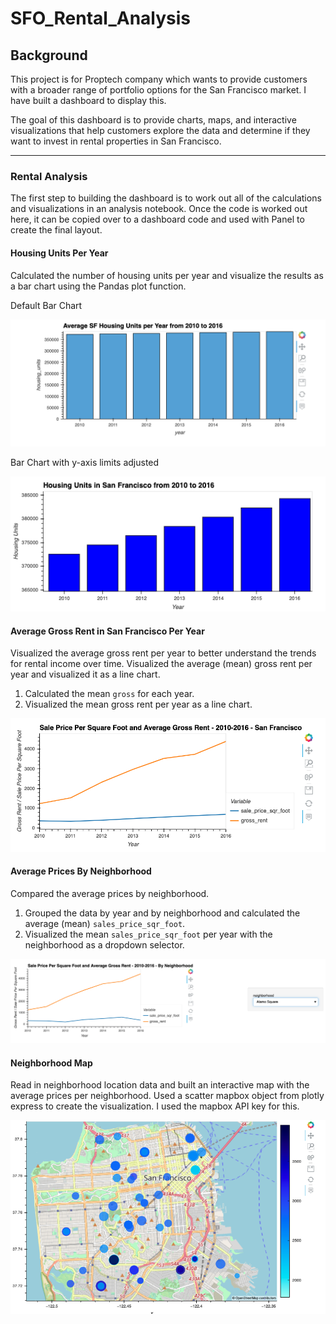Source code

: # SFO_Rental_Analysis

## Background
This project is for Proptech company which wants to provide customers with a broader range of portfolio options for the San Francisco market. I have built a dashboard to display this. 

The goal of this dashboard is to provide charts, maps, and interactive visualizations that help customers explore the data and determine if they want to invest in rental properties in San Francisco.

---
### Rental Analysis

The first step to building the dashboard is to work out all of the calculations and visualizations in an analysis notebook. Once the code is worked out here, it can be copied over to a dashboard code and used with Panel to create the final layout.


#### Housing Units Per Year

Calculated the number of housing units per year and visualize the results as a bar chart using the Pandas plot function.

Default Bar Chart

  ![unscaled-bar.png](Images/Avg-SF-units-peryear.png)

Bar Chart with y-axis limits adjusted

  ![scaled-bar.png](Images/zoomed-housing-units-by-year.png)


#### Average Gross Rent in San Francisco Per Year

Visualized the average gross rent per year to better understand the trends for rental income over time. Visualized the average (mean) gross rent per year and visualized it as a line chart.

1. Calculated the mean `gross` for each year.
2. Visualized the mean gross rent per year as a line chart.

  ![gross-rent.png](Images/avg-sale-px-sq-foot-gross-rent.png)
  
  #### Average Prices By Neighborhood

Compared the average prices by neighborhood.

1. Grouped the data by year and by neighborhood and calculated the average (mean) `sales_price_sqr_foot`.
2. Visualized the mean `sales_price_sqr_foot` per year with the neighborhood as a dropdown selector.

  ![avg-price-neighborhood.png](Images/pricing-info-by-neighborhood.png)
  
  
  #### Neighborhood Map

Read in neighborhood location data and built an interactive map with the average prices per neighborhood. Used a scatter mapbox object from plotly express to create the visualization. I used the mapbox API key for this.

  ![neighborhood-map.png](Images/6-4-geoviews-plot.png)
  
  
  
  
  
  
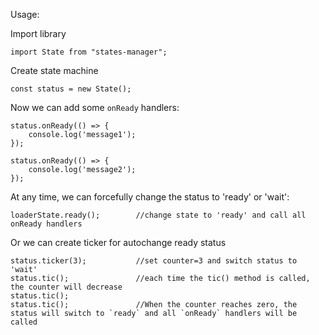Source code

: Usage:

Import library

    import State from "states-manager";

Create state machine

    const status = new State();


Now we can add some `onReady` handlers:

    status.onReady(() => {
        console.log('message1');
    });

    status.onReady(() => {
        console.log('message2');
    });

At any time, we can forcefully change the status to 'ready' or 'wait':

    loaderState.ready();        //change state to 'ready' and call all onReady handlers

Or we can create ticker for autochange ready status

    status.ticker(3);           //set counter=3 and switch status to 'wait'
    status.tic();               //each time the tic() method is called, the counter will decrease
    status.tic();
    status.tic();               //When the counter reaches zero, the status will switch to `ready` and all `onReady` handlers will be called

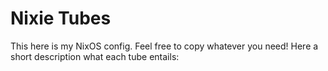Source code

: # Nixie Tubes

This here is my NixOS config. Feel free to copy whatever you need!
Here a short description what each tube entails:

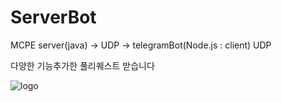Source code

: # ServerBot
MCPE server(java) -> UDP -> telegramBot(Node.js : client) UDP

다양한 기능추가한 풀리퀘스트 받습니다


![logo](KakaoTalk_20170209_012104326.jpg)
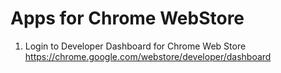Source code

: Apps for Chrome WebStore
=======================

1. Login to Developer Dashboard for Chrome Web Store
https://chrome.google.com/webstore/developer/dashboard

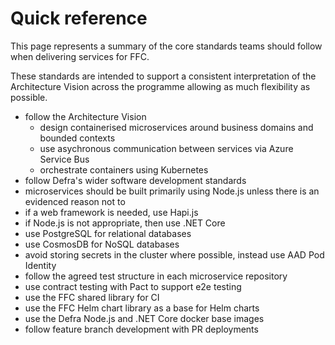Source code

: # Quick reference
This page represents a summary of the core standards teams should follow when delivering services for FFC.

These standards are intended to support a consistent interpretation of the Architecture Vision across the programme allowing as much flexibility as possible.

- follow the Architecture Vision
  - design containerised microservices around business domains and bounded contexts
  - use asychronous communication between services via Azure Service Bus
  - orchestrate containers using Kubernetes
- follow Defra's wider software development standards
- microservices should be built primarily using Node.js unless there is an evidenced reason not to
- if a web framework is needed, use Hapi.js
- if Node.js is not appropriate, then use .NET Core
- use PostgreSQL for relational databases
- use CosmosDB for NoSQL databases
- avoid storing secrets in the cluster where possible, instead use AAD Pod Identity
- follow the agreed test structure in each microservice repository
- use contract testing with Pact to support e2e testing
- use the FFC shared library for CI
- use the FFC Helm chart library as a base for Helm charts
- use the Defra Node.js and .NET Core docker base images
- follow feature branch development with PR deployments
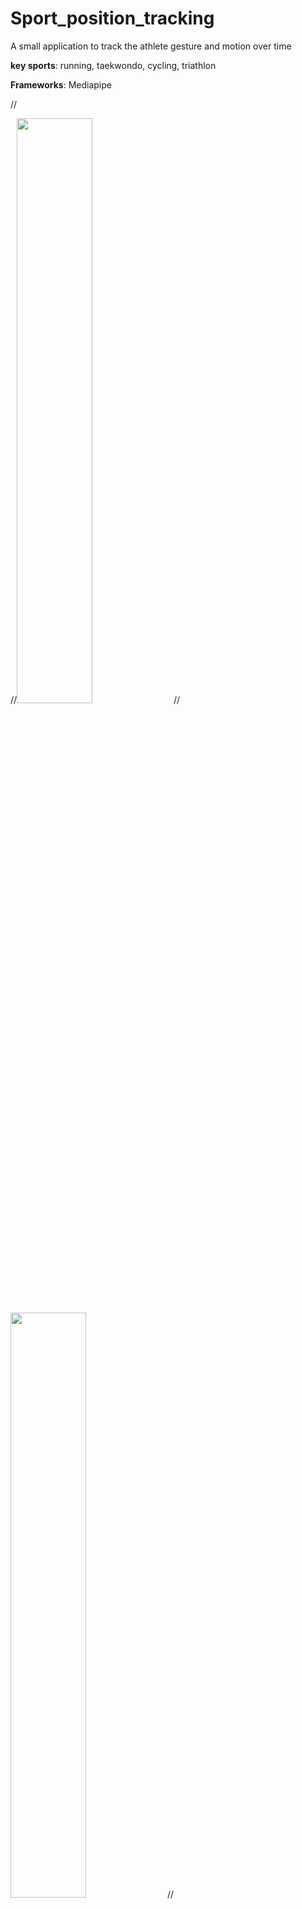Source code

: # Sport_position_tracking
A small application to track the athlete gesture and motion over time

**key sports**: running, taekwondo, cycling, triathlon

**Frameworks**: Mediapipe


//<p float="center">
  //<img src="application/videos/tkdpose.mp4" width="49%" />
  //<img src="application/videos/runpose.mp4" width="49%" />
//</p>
..........
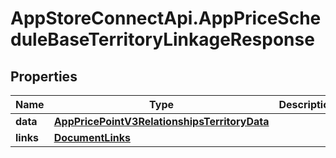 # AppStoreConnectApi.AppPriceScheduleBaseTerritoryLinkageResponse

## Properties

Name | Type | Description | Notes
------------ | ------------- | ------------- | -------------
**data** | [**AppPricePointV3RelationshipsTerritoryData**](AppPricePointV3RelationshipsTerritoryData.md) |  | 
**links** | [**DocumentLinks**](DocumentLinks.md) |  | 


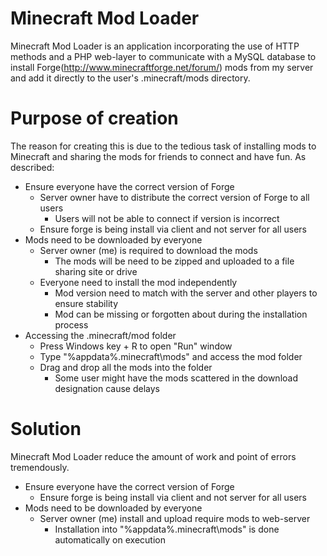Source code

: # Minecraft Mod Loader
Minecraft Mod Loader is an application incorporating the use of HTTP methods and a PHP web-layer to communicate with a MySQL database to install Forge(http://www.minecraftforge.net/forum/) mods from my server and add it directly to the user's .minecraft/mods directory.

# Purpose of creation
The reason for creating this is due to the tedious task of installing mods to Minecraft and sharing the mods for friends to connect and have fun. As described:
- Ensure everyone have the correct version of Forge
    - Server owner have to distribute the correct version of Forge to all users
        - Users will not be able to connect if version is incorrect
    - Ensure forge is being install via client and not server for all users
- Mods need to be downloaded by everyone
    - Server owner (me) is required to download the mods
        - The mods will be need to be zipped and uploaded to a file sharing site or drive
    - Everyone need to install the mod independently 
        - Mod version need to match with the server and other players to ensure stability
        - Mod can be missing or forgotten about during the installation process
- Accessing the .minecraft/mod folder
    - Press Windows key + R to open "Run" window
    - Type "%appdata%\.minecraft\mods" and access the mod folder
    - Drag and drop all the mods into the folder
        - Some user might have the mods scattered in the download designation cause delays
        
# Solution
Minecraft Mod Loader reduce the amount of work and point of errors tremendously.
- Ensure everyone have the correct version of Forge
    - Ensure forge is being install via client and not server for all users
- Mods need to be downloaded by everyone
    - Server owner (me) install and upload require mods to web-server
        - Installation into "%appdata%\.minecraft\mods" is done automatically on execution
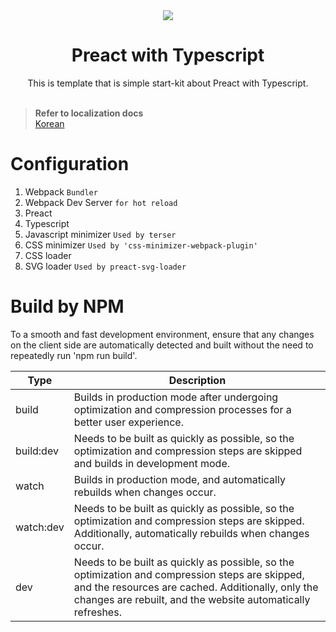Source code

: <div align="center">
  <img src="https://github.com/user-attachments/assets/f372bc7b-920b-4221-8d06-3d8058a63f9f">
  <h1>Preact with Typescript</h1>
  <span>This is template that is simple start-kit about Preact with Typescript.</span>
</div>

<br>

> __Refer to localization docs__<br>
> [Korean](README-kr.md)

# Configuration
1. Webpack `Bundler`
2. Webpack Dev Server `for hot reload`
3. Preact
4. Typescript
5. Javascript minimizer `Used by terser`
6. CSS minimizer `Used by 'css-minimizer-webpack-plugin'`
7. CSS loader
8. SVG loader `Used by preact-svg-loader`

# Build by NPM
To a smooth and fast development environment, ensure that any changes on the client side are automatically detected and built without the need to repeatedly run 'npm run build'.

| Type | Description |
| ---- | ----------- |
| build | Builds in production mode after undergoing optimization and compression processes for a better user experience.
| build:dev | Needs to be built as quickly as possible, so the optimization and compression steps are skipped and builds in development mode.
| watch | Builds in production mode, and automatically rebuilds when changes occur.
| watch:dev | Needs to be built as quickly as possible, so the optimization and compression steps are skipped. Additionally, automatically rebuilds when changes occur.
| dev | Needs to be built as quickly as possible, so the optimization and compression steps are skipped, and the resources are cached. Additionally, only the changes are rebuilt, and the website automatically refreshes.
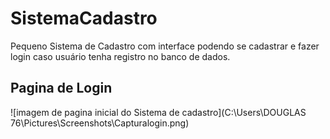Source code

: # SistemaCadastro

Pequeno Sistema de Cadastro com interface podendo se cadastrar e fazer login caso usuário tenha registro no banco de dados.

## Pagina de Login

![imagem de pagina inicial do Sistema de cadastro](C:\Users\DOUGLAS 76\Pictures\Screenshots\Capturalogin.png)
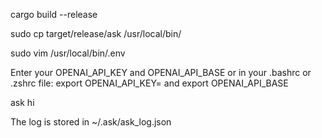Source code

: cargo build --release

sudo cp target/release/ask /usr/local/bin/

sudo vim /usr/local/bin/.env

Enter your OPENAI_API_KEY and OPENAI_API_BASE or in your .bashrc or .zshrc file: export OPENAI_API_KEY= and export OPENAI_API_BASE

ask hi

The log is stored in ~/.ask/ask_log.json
..........
Assigned task:
Taking the line with "Now we can add" as the first and the line with "all onReady handlers" as the last, retype that stretch of the data above exactly, with no other lines.

Written answer:
Now we can add some `onReady` handlers:

    status.onReady(() => {
        console.log('message1');
    });

    status.onReady(() => {
        console.log('message2');
    });

At any time, we can forcefully change the status to 'ready' or 'wait':

    loaderState.ready();        //change state to 'ready' and call all onReady handlers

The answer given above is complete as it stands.